Cette invitation doit aussi se lire dans la continuité de l’intégration de l’Iran à l’Organisation de la Coopération de Shanghaï, le 04 juillet, à l’occasion d’un sommet en visioconférence. Membre observateur de l’organisation depuis 2005, l’Iran y a rejoint à cette occasion la Chine, l’Inde, le Kazakhstan, le Kirghizistan, le Pakistan, la Russie, le Tadjikistan et l’Ouzbékistan.

  • L’élargissement des BRICS à cinq pays de la zone Moyen-Orient-Afrique du Nord montre également le rôle croissant que l’organisation, et surtout la Chine, souhaitent jouer dans la diplomatie moyen-orientale, avec en toile de fond le rapprochement entre l’Iran et l’Arabie saoudite qui avait été orchestré, de façon surprenante par la Chine le 10 mars 2023, lors d’une rencontre au cours de laquelle avait été annoncé le rétablissement des relations diplomatiques entre les deux pays. À la suite de cette annonce, le ministre des affaires étrangères saoudiens, le Prince Faisal bin Farhan, s’est rendu le 17 juin à Téhéran pour rencontrer son homologue Hossein Amirabdollahian, annonçant l’invitation du Président iranien Ebrahim Raissi à Riyad. 
  • L’invitation intervient aussi à un moment de difficulté intérieure pour le régime iranien, contraint de limiter les subventions sur l’essence (0,03 $ le litre aujourd’hui à la pompe) en raison d’une hausse de la demande interne et de capacités de production affaiblies par les sanctions3. La dernière fois que le prix de l’essence avait augmenté en Iran, cela avait donné lieu à des manifestations massives à l’hiver 2018/2019, réprimées dans le sang : plus de 300 personnes avaient été tuées. Or le gouvernement ne souhaite pas attiser la colère populaire alors que l’anniversaire de l’assassinat de Mahsa Amini par la police des moeurs approche. 
  • Par ailleurs, l’Iran est confronté de plus en plus régulièrement aux conséquences du réchauffement climatique.
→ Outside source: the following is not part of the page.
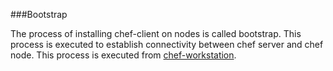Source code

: ###Bootstrap

The process of installing chef-client on nodes is called bootstrap. This process is executed to establish connectivity between chef server and chef node. This process is executed from [chef-workstation](https://github.com/ManishDevops/Chef-Starter-Guide/blob/master/Chef-Workstation-Setup.md).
Début août, toutes les activités du sud du pays ont dû être arrêtées plusieurs jours en raison de températures qui ont dépassé les 50°. Ces températures s’accompagnent d’une sécheresse endémique qui s’intensifie chaque année. Le ministre de l’agriculture iranien admettait au début de l’été que 50 milliards de mètres cubes sont prélevés chaque année dans les nappes phréatiques alors que la quantité d’eau qui y entre est de 19 milliards de mètres cubes — ce qui implique donc un déficit annuel de 31 milliards. 
  • Enfin, l’inflation reste très forte en Iran, et a même avoisiné les 50 % au cours du mois de mars 2023. Un euro vaut désormais 574 000 rials, c’est à dire cinq fois plus qu’en 2018, date du rétablissement des sanctions internationales. 
  • On peut légitimement se demander si ces victoires diplomatiques symboliques auront des conséquences positives concrètes pour l’économie et la stabilité politique de la République islamique d’Iran, l’affirmation d’intérêts convergents entre ces pays dissimulant des niveaux d’intégration dans l’économie mondiale et des capacités d’attractions des investissements internationaux, occidentaux ou chinois, extrêmement disparates. 
Sources
  1. Dont quatre ressortissants français : Cécile Kohler, Jacques Paris, Louis Arnaud, Fariba Adelkhah.
  2. Dina Esfandiary et Ariane Tabatabai, Triple Axis : Iran’s Relations with Russia and China, I.B. Tauris, 2018.
  3. Iran grapples with unintended consequences of ultra-cheap petrol Financial Times, août 2023.